III CENTENARIO DELLA MORTE DI PADRE EUSEBIO CHINI  

Padre Eusebio Francesco Chini, missionario, esploratore gesuita, nacque a Segno, nella trentina Val di Non, nel 1645. Iniziò gli studi ginnasiali nel collegio gesuita di Trento e li completò in Tirolo dove, guarito da una grave malattia, fece voto di entrare nella Compagnia di Gesù per dedicarsi alle missioni nelle Indie. Qualche anno dopo l'ordinazione sacerdotale fu destinato invece alla missione nella nuova Spagna, l’attuale Messico, dove giunse nel 1681. Il suo apostolato fu decisamente particolare, durante quegli anni infatti Padre Chini percorse quasi tredicimila chilometri a cavallo attraverso il deserto, evangelizzando i popoli nativi incontrati sul suo cammino con visite regolari per istruzione, culto ed animazione di vita comunitaria. Ha combattuto la diffidenza locale ed i pregiudizi riconoscendo dapprima la dignità dei nativi e conquistando la fiducia della gente con cui entrava in contatto costruendo molte missioni. Dopo aver instaurato un rapporto di fiducia e di dialogo, insegnava loro a coltivare la terra, intorno ad una missione madre autonoma. Diede a queste popolazioni un’istruzione, un terreno e una fede da coltivare. La morte lo colse il 15 marzo 1711 ed il culto della sua persona si diffuse subito tra i fedeli ed i nativi del vasto territorio da lui evangelizzato.
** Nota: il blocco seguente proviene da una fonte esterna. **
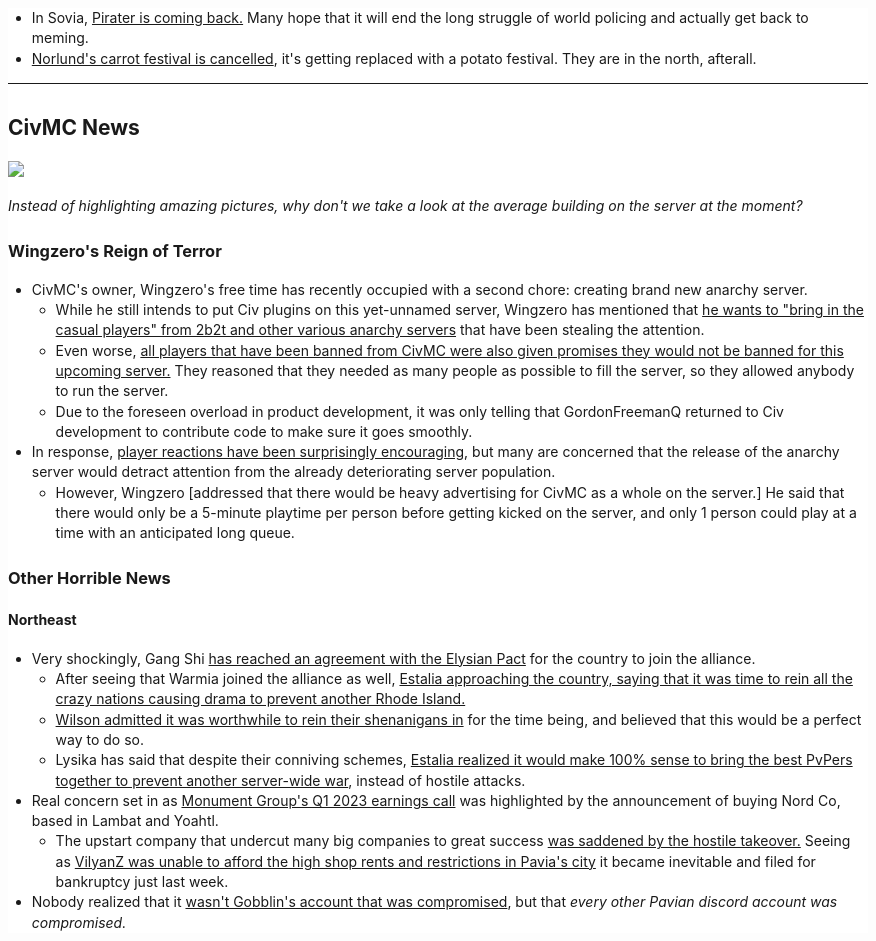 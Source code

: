 - In Sovia, [Pirater is coming back.](https://www.youtube.com/watch?v=i8ju_10NkGY) Many hope that it will end the long struggle of world policing and actually get back to meming.
- [Norlund's carrot festival is cancelled](https://www.youtube.com/watch?v=mMh9A_4u2ic), it's getting replaced with a potato festival. They are in the north, afterall.

----

## CivMC News

![](https://cdn.discordapp.com/attachments/963450138192404491/1086128445630713886/image.png)

*Instead of highlighting amazing pictures, why don't we take a look at the average building on the server at the moment?*

### Wingzero's Reign of Terror

- CivMC's owner, Wingzero's free time has recently occupied with a second chore: creating brand new anarchy server.
    - While he still intends to put Civ plugins on this yet-unnamed server, Wingzero has mentioned that [he wants to "bring in the casual players" from 2b2t and other various anarchy servers](https://discord.com/channels/912074050086502470/960952809447100416/1083834745764462602) that have been stealing the attention.
    - Even worse, [all players that have been banned from CivMC were also given promises they would not be banned for this upcoming server.](https://www.youtube.com/watch?v=okuIYEmF6r8) They reasoned that they needed as many people as possible to fill the server, so they allowed anybody to run the server.
    - Due to the foreseen overload in product development, it was only telling that GordonFreemanQ returned to Civ development to contribute code to make sure it goes smoothly.
- In response, [player reactions have been surprisingly encouraging](https://www.reddit.com/r/wentworth/comments/jtlkhf/why_dont_wentworth_girls_like_my_vegetable_garden/), but many are concerned that the release of the anarchy server would detract attention from the already deteriorating server population.
    - However, Wingzero [addressed that there would be heavy advertising for CivMC as a whole on the server.] He said that there would only be a 5-minute playtime per person before getting kicked on the server, and only 1 person could play at a time with an anticipated long queue.

### Other Horrible News


#### Northeast

- Very shockingly, Gang Shi [has reached an agreement with the Elysian Pact](https://cdn.discordapp.com/attachments/957804859380338738/1090170718840430602/Gangcenia.png) for the country to join the alliance.
    - After seeing that Warmia joined the alliance as well, [Estalia approaching the country, saying that it was time to rein all the crazy nations causing drama to prevent another Rhode Island.](https://www.reddit.com/r/civclassics/comments/f9h31w/within_a_day_of_me_coming_back/)
    - [Wilson admitted it was worthwhile to rein their shenanigans in](https://discord.com/channels/1010702101652963338/1049185779802443796/1089950184353566852) for the time being, and believed that this would be a perfect way to do so.
    - Lysika has said that despite their conniving schemes, [Estalia realized it would make 100% sense to bring the best PvPers together to prevent another server-wide war](https://discord.com/channels/984384844236718090/984385864740265994/1080361330118250546), instead of hostile attacks.
- Real concern set in as [Monument Group's Q1 2023 earnings call](https://discord.com/channels/523673816698978313/1029398446718865528/1089248547725123604) was highlighted by the announcement of buying Nord Co, based in Lambat and Yoahtl.
    - The upstart company that undercut many big companies to great success [was saddened by the hostile takeover.](https://www.youtube.com/watch?v=TNrXsjLEwXQ) Seeing as [VilyanZ was unable to afford the high shop rents and restrictions in Pavia's city](https://discord.com/channels/523673816698978313/971089862931386409/1090361800450650213) it became inevitable and filed for bankruptcy just last week.
- Nobody realized that it [wasn't Gobblin's account that was compromised](https://discord.com/channels/523673816698978313/957405493435973692/1091349336312524940), but that *every other Pavian discord account was compromised.*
Durante un viaggio pastorale in Arizona, anche Giovanni Paolo II ebbe per lui parole di elogio: «con eccezionale abnegazione padre Chini lavorò instancabilmente per fondare missioni cosicché la buona novella di nostro Signore potesse radicarsi tra la gente che viveva qui». Il suo spostarsi in sella ad un cavallo gli valse il soprannome di “padre a cavallo”, ed è proprio così che è rappresentato su nostri francobolli.